Micro donations have probably always existed, but their worth to an organization was severely trimmed by the costs of print materials, stamps, and hand-sorted collections. With the rise of on-line donations, and especially of donations via social networking, those same micro donations can prove to be cost effective. In a sense, rather than depending on the margin of a few big donors to cover costs and sink capital into projects, a charity or mission-based company works with the volume of small donors who share with each other via various social networks to create a steady stream of donations. Again, the cost to the organization is minimal. Better still, the buzz among the givers serves as a receptive audience to get more deeply involved with the organization’s work in the future.
A number of sites exist that encourage people to sign up and connect to their social media accounts of choice, then use those accounts to donate a few dollars here and there. A nice roundup of some of these sites can be found here (Alas, TipJoy.com and Fundable.com are no longer with us). One of the better parts of the microdonation movement for organizations that do not yet follow it is that the necessary technological infrastructure is already built. Establishing accounts and branding, then getting the word out, are what are now required.

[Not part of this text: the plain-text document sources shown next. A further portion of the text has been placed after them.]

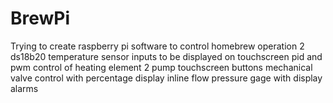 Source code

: # BrewPi
Trying to create raspberry pi software to control homebrew operation
2 ds18b20 temperature sensor inputs to be displayed on touchscreen
pid and pwm control of heating element
2 pump touchscreen buttons
mechanical valve control with percentage display
inline flow pressure gage with display 
alarms

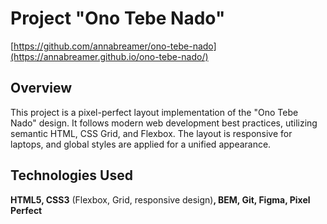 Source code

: # Project "Ono Tebe Nado"
[https://github.com/annabreamer/ono-tebe-nado](https://annabreamer.github.io/ono-tebe-nado/)
## Overview  
This project is a pixel-perfect layout implementation of the "Ono Tebe Nado" design. It follows modern web development best practices, utilizing semantic HTML, CSS Grid, and Flexbox. The layout is responsive for laptops, and global styles are applied for a unified appearance.  

## Technologies Used  
**HTML5, CSS3** (Flexbox, Grid, responsive design)**, BEM, Git, Figma, Pixel Perfect** 
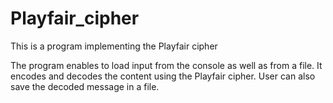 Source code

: # Playfair_cipher
This is a program implementing the Playfair cipher

The program enables to load input from the console as well as from a file. It encodes and decodes the content using the Playfair cipher. User can also save the decoded message in a file.

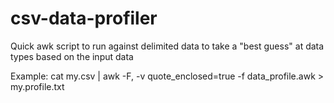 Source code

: # csv-data-profiler
Quick awk script to run against delimited data to take a "best guess" at data types based on the input data

Example:
cat my.csv | awk -F, -v quote_enclosed=true -f data_profile.awk > my.profile.txt
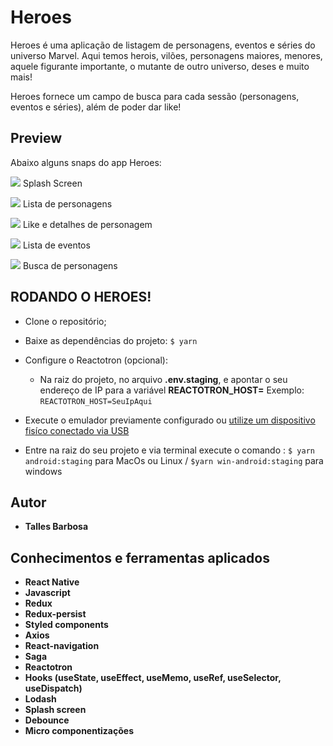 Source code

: # Heroes

Heroes é uma aplicação de listagem de personagens, eventos e séries do universo Marvel. Aqui temos herois, vilões, personagens maiores, menores, aquele figurante importante, o mutante de outro universo, deses e muito mais!

Heroes fornece um campo de busca para cada sessão (personagens, eventos e séries), além de poder dar like!


## Preview

Abaixo alguns snaps do app Heroes:

![](https://media2.giphy.com/media/85cOa9J9egIs5ihibs/giphy.gif)
Splash Screen



![](https://media1.giphy.com/media/vLmhxttjlnsr3ODos1/giphy.gif)
Lista de personagens


![](https://media2.giphy.com/media/3bCnvYBGZv9SYREzC3/giphy.gif)
Like e detalhes de personagem



![](https://media0.giphy.com/media/aoYSsVskOP3UbVYaWx/giphy.gif)
Lista de eventos



![](https://media2.giphy.com/media/ryS4a08kBCDhFx24Vg/giphy.gif)
Busca de personagens


## RODANDO O HEROES!

- Clone o repositório;

- Baixe as dependências do projeto:
  `$ yarn`

- Configure o Reactotron (opcional):

  - Na raiz do projeto, no arquivo **.env.staging**, e apontar o seu endereço de IP para a variável **REACTOTRON_HOST=**
    Exemplo: `REACTOTRON_HOST=SeuIpAqui`

- Execute o emulador previamente configurado ou [utilize um dispositivo fisíco conectado via USB](https://react-native.rocketseat.dev/usb/android)

- Entre na raiz do seu projeto e via terminal execute o comando :
  `$ yarn android:staging` para MacOs ou Linux / `$yarn win-android:staging` para windows


## Autor

* **Talles Barbosa**


## Conhecimentos e ferramentas aplicados

* **React Native**
* **Javascript**
* **Redux**
* **Redux-persist**
* **Styled components**
* **Axios**
* **React-navigation**
* **Saga**
* **Reactotron**
* **Hooks (useState, useEffect, useMemo, useRef, useSelector, useDispatch)**
* **Lodash**
* **Splash screen**
* **Debounce**
* **Micro componentizações**


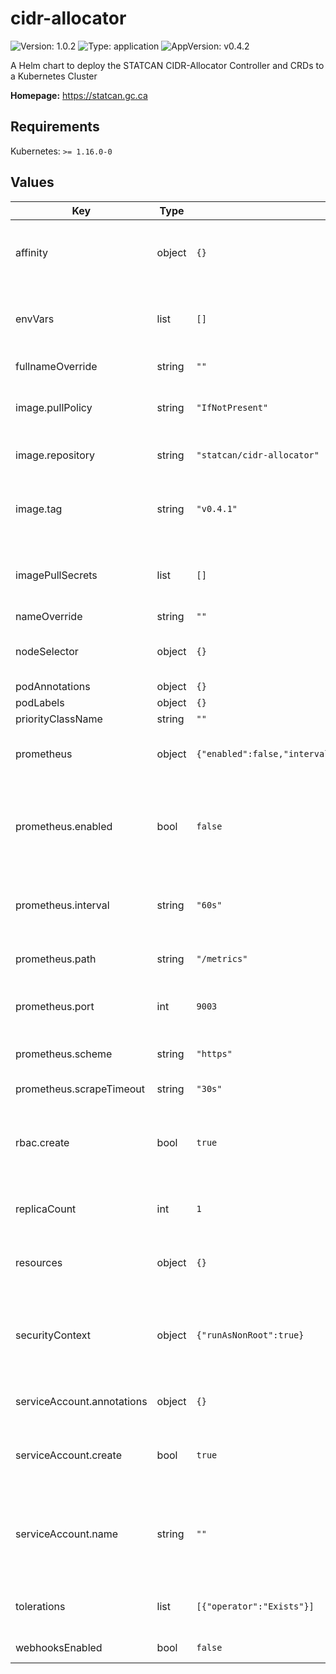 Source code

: # cidr-allocator

![Version: 1.0.2](https://img.shields.io/badge/Version-1.0.2-informational?style=flat-square) ![Type: application](https://img.shields.io/badge/Type-application-informational?style=flat-square) ![AppVersion: v0.4.2](https://img.shields.io/badge/AppVersion-v0.4.2-informational?style=flat-square)

A Helm chart to deploy the STATCAN CIDR-Allocator Controller and CRDs to a Kubernetes Cluster

**Homepage:** <https://statcan.gc.ca>

## Requirements

Kubernetes: `>= 1.16.0-0`

## Values

| Key | Type | Default | Description |
|-----|------|---------|-------------|
| affinity | object | `{}` | any particular affinities to apply to the created deployment |
| envVars | list | `[]` | any additional environment vars to pass to container (manager) |
| fullnameOverride | string | `""` | override full name |
| image.pullPolicy | string | `"IfNotPresent"` | can be one of "Always", "IfNotPresent", "Never" |
| image.repository | string | `"statcan/cidr-allocator"` | the source image repository |
| image.tag | string | `"v0.4.1"` | Overrides the image tag whose default is the chart appVersion. |
| imagePullSecrets | list | `[]` | specifies credentials for a private registry to pull source image |
| nameOverride | string | `""` | override name |
| nodeSelector | object | `{}` | node selector to apply to scheduling of pods |
| podAnnotations | object | `{}` |  |
| podLabels | object | `{}` |  |
| priorityClassName | string | `""` |  |
| prometheus | object | `{"enabled":false,"interval":"60s","path":"/metrics","port":9003,"scheme":"https","scrapeTimeout":"30s"}` | specifies configuration for prometheus integration |
| prometheus.enabled | bool | `false` | specifies whether to enable prometheus metrics export via a ServiceMonitor |
| prometheus.interval | string | `"60s"` | Scrape interval. If not set, the Prometheus default scrape interval is used. |
| prometheus.path | string | `"/metrics"` | path used to get metrics from operator |
| prometheus.port | int | `9003` | used for both port and target for metrics-related services |
| prometheus.scheme | string | `"https"` | the metrics endpoint scheme |
| prometheus.scrapeTimeout | string | `"30s"` | the metrics scaping timeout |
| rbac.create | bool | `true` | Specifies whether RBAC resources should be created (recommended) |
| replicaCount | int | `1` | number of replicas to create for the controller |
| resources | object | `{}` | resource limits/requests for created resources |
| securityContext | object | `{"runAsNonRoot":true}` | the pod security context which defines privilege and access control settings for the controller Pod |
| serviceAccount.annotations | object | `{}` | Annotations to add to the service account |
| serviceAccount.create | bool | `true` | Specifies whether a service account should be created |
| serviceAccount.name | string | `""` | If not set and create is true, a name is generated using the fullname template |
| tolerations | list | `[{"operator":"Exists"}]` | a list of node tolerations to apply to the deployment |
| webhooksEnabled | bool | `false` | if not set, will be 'false' |
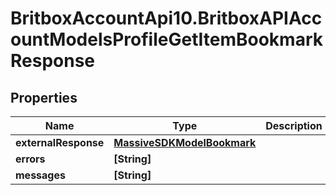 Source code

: # BritboxAccountApi10.BritboxAPIAccountModelsProfileGetItemBookmarkResponse

## Properties
Name | Type | Description | Notes
------------ | ------------- | ------------- | -------------
**externalResponse** | [**MassiveSDKModelBookmark**](MassiveSDKModelBookmark.md) |  | [optional] 
**errors** | **[String]** |  | [optional] 
**messages** | **[String]** |  | [optional] 


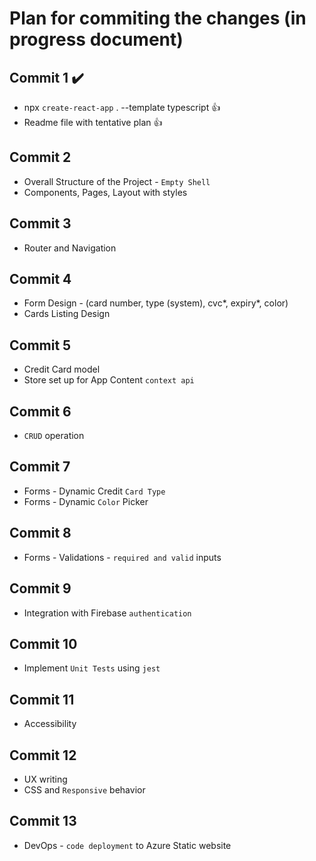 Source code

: # Plan for commiting the changes (in progress document)

## Commit 1 :heavy_check_mark:

- npx `create-react-app` . --template typescript :thumbsup:
- Readme file with tentative plan :thumbsup:

## Commit 2 
- Overall Structure of the Project - `Empty Shell`
- Components, Pages, Layout with styles

## Commit 3
-  Router and Navigation

## Commit 4
-  Form Design - (card number, type (system), cvc*, expiry*, color)
-  Cards Listing Design

## Commit 5
-  Credit Card model
-  Store set up for App Content `context api`

## Commit 6
-  `CRUD` operation

## Commit 7
-  Forms - Dynamic Credit `Card Type`
-  Forms - Dynamic `Color` Picker

## Commit 8
-  Forms - Validations - `required and valid` inputs

## Commit 9
-  Integration with Firebase `authentication`

## Commit 10
-  Implement `Unit Tests` using `jest`

## Commit 11
-  Accessibility

## Commit 12
-  UX writing
-  CSS and `Responsive` behavior 

## Commit 13
-  DevOps - `code deployment` to Azure Static website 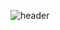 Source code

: ![header](https://capsule-render.vercel.app/api?type=wave&color=auto&height=300&section=header&text=capsule%20render&fontSize=90)


<!--
**SooDaL2/SooDaL2** is a ✨ _special_ ✨ repository because its `README.md` (this file) appears on your GitHub profile.

Here are some ideas to get you started:

- 🔭 I’m currently working on ...
- 🌱 I’m currently learning ...
- 👯 I’m looking to collaborate on ...
- 🤔 I’m looking for help with ...
- 💬 Ask me about ...
- 📫 How to reach me: ...
- 😄 Pronouns: ...
- ⚡ Fun fact: ...
-->

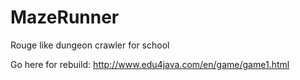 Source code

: # MazeRunner
Rouge like dungeon crawler for school

Go here for rebuild: http://www.edu4java.com/en/game/game1.html
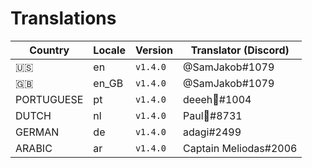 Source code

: # Translations

Country | Locale | Version | Translator (Discord)
---|---|---|---
🇺🇸 | en | `v1.4.0` | @SamJakob#1079
🇬🇧 | en_GB | `v1.4.0` | @SamJakob#1079
PORTUGUESE | pt | `v1.4.0` | deeeh👻#1004
DUTCH | nl | `v1.4.0` | Paul🐼#8731
GERMAN | de | `v1.4.0` | adagi#2499
ARABIC | ar |  `v1.4.0` | Captain Meliodas#2006

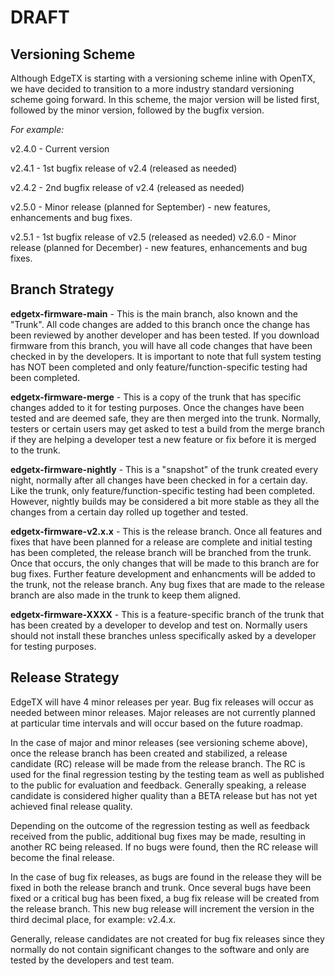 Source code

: # DRAFT

## Versioning Scheme

Although EdgeTX is starting with a versioning scheme inline with OpenTX, we have decided to transition to a more industry standard versioning scheme going forward. In this scheme, the major version will be listed first, followed by the minor version, followed by the bugfix version. 

*For example:*

v2.4.0 - Current version

v2.4.1 - 1st bugfix release of v2.4 (released as needed)

v2.4.2 - 2nd bugfix release of v2.4 (released as needed) 

v2.5.0 - Minor release (planned for September) - new features, enhancements and bug fixes.

v2.5.1 - 1st bugfix release of v2.5 (released as needed) v2.6.0 - Minor release (planned for December) - new features, enhancements and bug fixes.


## Branch Strategy

**edgetx-firmware-main** - This is the main branch, also known and the "Trunk". All code changes are added to this branch once the change has been reviewed by another developer and has been tested. If you download firmware from this branch, you will have all code changes that have been checked in by the developers. It is important to note that full system testing has NOT been completed and only feature/function-specific testing had been completed.

**edgetx-firmware-merge** - This is a copy of the trunk that has specific changes added to it for testing purposes. Once the changes have been tested and are deemed safe, they are then merged into the trunk. Normally, testers or certain users may get asked to test a build from the merge branch if they are helping a developer test a new feature or fix before it is merged to the trunk.

**edgetx-firmware-nightly** - This is a "snapshot" of the trunk created every night, normally after all changes have been checked in for a certain day. Like the trunk, only feature/function-specific testing had been completed. However, nightly builds may be considered a bit more stable as they all the changes from a certain day rolled up together and tested.

**edgetx-firmware-v2.x.x** - This is the release branch. Once all features and fixes that have been planned for a release are complete and initial testing has been completed, the release branch will be branched from the trunk. Once that occurs, the only changes that will be made to this branch are for bug fixes. Further feature development and enhancments will be added to the trunk, not the release branch.  Any bug fixes that are made to the release branch are also made in the trunk to keep them aligned. 

**edgetx-firmware-XXXX** - This is a feature-specific branch of the trunk that has been created by a developer to develop and test on. Normally users should not install these branches unless specifically asked by a developer for testing purposes.


## Release Strategy

EdgeTX will have 4 minor releases per year.  Bug fix releases will occur as needed between minor releases.  Major releases are not currently planned at particular time intervals and will occur based on the future roadmap. 

In the case of major and minor releases (see versioning scheme above), once the release branch has been created and stabilized, a release candidate (RC) release will be made from the release branch. The RC is used for the final regression testing by the testing team as well as published to the public for evaluation and feedback. Generally speaking, a release candidate is considered higher quality than a BETA release but has not yet achieved final release quality. 

Depending on the outcome of the regression testing as well as feedback received from the public, additional bug fixes may be made, resulting in another RC being released. If no bugs were found, then the RC release will become the final release.

In the case of bug fix releases, as bugs are found in the release they will be fixed in both the release branch and trunk. Once several bugs have been fixed or a critical bug has been fixed, a bug fix release will be created from the release branch. This new bug release will increment the version in the third decimal place, for example: v2.4.x. 

Generally, release candidates are not created for bug fix releases since they normally do not contain significant changes to the software and only are tested by the developers and test team. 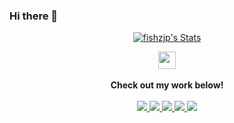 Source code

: ### Hi there 👋


<p align="center">
  <a href="https://github.com/fishzjp" class="rich-diff-level-one">
    <img src="https://github-readme-stats.vercel.app/api?username=fishzjp&title_color=333&text_color=777" alt="fishzjp's Stats" >
    <!-- &hide=issues
    <img src="https://github-readme-stats.vercel.app/api?username=fishzjp&hide=issues&title_color=333&text_color=777" alt="Charmve's Stats" >
    -->
  </a>
</p>
<p align="center">
  <a href= "https://github.com/fishzjp/fishzjp/assets/105406371/af1b5408-4e44-43be-a568-1ce0e5681d90" target="_blank" alt="WeChat" title="WeChat">
    <img src="https://img.icons8.com/ios-filled/50/000000/weixing.png" width="28px"/>
  </a>
  <br><br>
  <strong>Check out my work below!</strong>
  <br><br>
  <a href="https://github.com/fishzjp">
    <img src="https://badges.strrl.dev/visits/fishzjp/fishzjp?style=flat-square&color=black&logo=github">
  </a>
  <a href="https://github.com/fishzjp">
    <img src="https://badges.strrl.dev/years/fishzjp?style=flat-square&color=black&logo=github">
  </a>
  <a href="https://github.com/fishzjp?tab=repositories">
    <img src="https://badges.strrl.dev/repos/fishzjp?style=flat-square&color=black&logo=github">
  </a>
  <a href="https://gist.github.com/fishzjp">
    <img src="https://badges.strrl.dev/gists/fishzjp?style=flat-square&color=black&logo=github">
  </a>
  <a href="https://github.com/fishzjp">
    <img src="https://badges.strrl.dev/commits/monthly/fishzjp?style=flat-square&color=black&logo=github">
  </a>
</p>

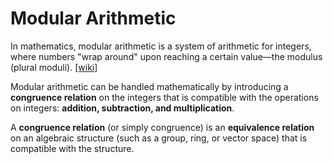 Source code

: # Modular Arithmetic


In mathematics, modular arithmetic is a system of arithmetic for integers, 
where numbers "wrap around" upon reaching a certain value—the modulus (plural moduli).
 [[wiki]](https://en.wikipedia.org/wiki/Modular_arithmetic)

Modular arithmetic can be handled mathematically by introducing a **congruence relation** on the integers that is compatible with the operations on integers: **addition, subtraction, and multiplication**. 

A **congruence relation** (or simply congruence) is an **equivalence relation** on an algebraic structure (such as a group, ring, or vector space) that is compatible with the structure.
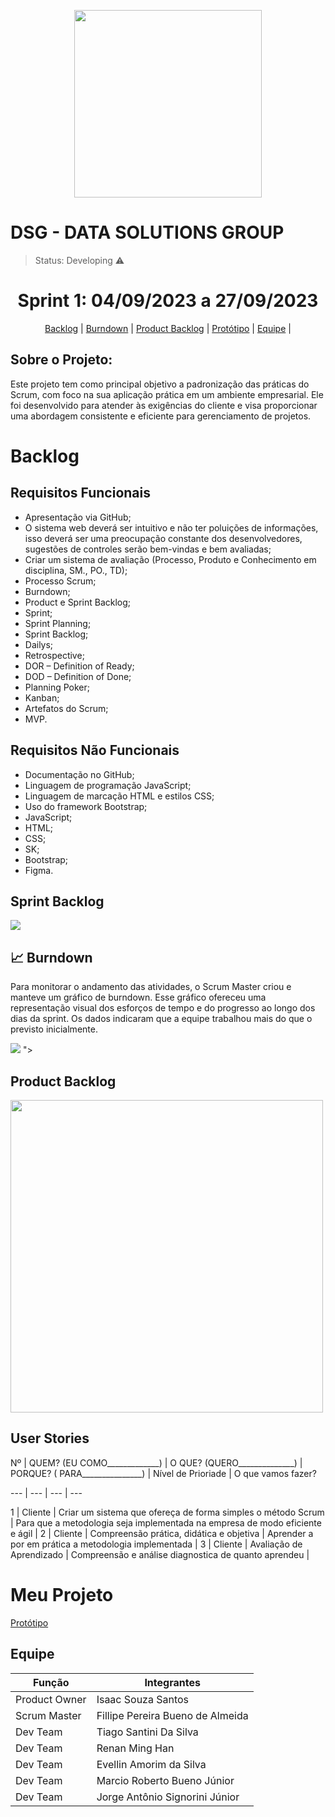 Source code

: <p align="center">
  <img src="https://github.com/Api-teste1/img/assets/140432538/2e40abf0-fea0-455b-83ad-c82d45d2e404" width="300" height="300">
</p>
<h1>DSG - DATA SOLUTIONS GROUP</h1>
 
 > Status: Developing ⚠️

<h1 align="center"> Sprint 1: 04/09/2023 a 27/09/2023 </h1>
<p align="center"> 
    <a href="#backlog">Backlog</a> |
    <a href="#burndown">Burndown</a> |
    <a href="#pbacklog">Product Backlog</a> | 
    <a href="https://www.figma.com/file/lSciviyO60I1VUjzt5eolv/Untitled?type=design&node-id=0-1&mode=design&t=aED36n5W4qIogM8S-0">Protótipo</a> |
    <a href="#equipe">Equipe</a> |
  
<h2>Sobre o Projeto:</h2>

Este projeto tem como principal objetivo a padronização das práticas do Scrum, com foco na sua aplicação prática em um ambiente empresarial. Ele foi desenvolvido para atender às exigências do cliente e visa proporcionar uma abordagem consistente e eficiente para gerenciamento de projetos.

<span id="backlog"></span>
<h1>Backlog</h1>

## Requisitos Funcionais
* Apresentação via GitHub;
* O sistema web deverá ser intuitivo e não ter poluições de informações, isso deverá ser uma preocupação constante dos desenvolvedores, sugestões de controles serão bem-vindas e bem avaliadas;
* Criar um sistema de avaliação (Processo, Produto e Conhecimento em disciplina, SM., PO., TD);
* Processo Scrum;
* Burndown;
* Product e Sprint Backlog;
* Sprint;
* Sprint Planning;
* Sprint Backlog;
* Dailys;
* Retrospective;
* DOR – Definition of Ready;
* DOD – Definition of Done;
* Planning Poker;
* Kanban;
* Artefatos do Scrum;
* MVP.

## Requisitos Não Funcionais
* Documentação no GitHub;
* Linguagem de programação JavaScript;
* Linguagem de marcação HTML e estilos CSS;
* Uso do framework Bootstrap;
* JavaScript;
* HTML;
* CSS;
* SK;
* Bootstrap;
* Figma.


<h2>Sprint Backlog</h2>
<img src="https://github.com/Api-teste1/img/assets/140432538/1b731eef-e1ce-4062-a475-0f6194d87593" >

<span id="burndown"></span>

## 📈 Burndown

<p>
Para monitorar o andamento das atividades, o Scrum Master criou e manteve um gráfico de burndown. Esse gráfico ofereceu uma representação visual dos esforços de tempo e do progresso ao longo dos dias da sprint. Os dados indicaram que a equipe trabalhou mais do que o previsto inicialmente.
</p>

<div>
<img src="https://github.com/Api-teste1/img/assets/140432538/d91605ac-fdd0-4fc2-b5fb-5dd672cb1450">
">
</div>
<span id="pbacklog"></span>
<h2>Product Backlog</h2>
<img src="https://github.com/Api-teste1/img/assets/140432538/36ef15a9-4081-4c00-8391-4b9e594acb27" width="500" height="500">

## User Stories

Nº	|	QUEM? (EU COMO_____________)	|	O QUE? (QUERO______________)	|	PORQUE? ( PARA_______________) | Nível de Prioriade | O que vamos fazer?

---	|	---	|	---	|	---

1	|	Cliente	|	Criar um sistema que ofereça de forma simples o método Scrum | Para que a metodologia seja implementada na empresa de modo eficiente e ágil |
2	|	Cliente	|	Compreensão prática, didática e objetiva	|	Aprender a por em prática a metodologia implementada |
3	|	Cliente	|	Avaliação de Aprendizado	|	Compreensão e análise diagnostica de quanto aprendeu |

# Meu Projeto
<a href="https://www.figma.com/file/lSciviyO60I1VUjzt5eolv/Untitled?type=design&node-id=0-1&mode=design&t=aED36n5W4qIogM8S-0">Protótipo</a> 
<span id="equipe"></span>
## Equipe

| Função         | Integrantes           |
| ---------------|-----------------------|
| Product Owner  | Isaac Souza Santos        |
| Scrum Master    | Fillipe Pereira Bueno de Almeida           |
| Dev Team | Tiago Santini Da Silva       |
| Dev Team | Renan Ming Han       |
| Dev Team     | Evellin Amorim da Silva       |
| Dev Team | Marcio Roberto Bueno Júnior         |
| Dev Team   | Jorge Antônio Signorini Júnior       |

Watch for creative ways the microdonation spirit is marshaled, whether via websites dedicated to them, or via better established networking sites (think: Twitter and Facebook), or even via mobile devices (like the drive by The Red Cross to raise funds for victims of the Haitian earthquake via text messaging). During this Great Recession, we can still give, and leveraging each others’ social networks to give a little bit will be an important way to do so.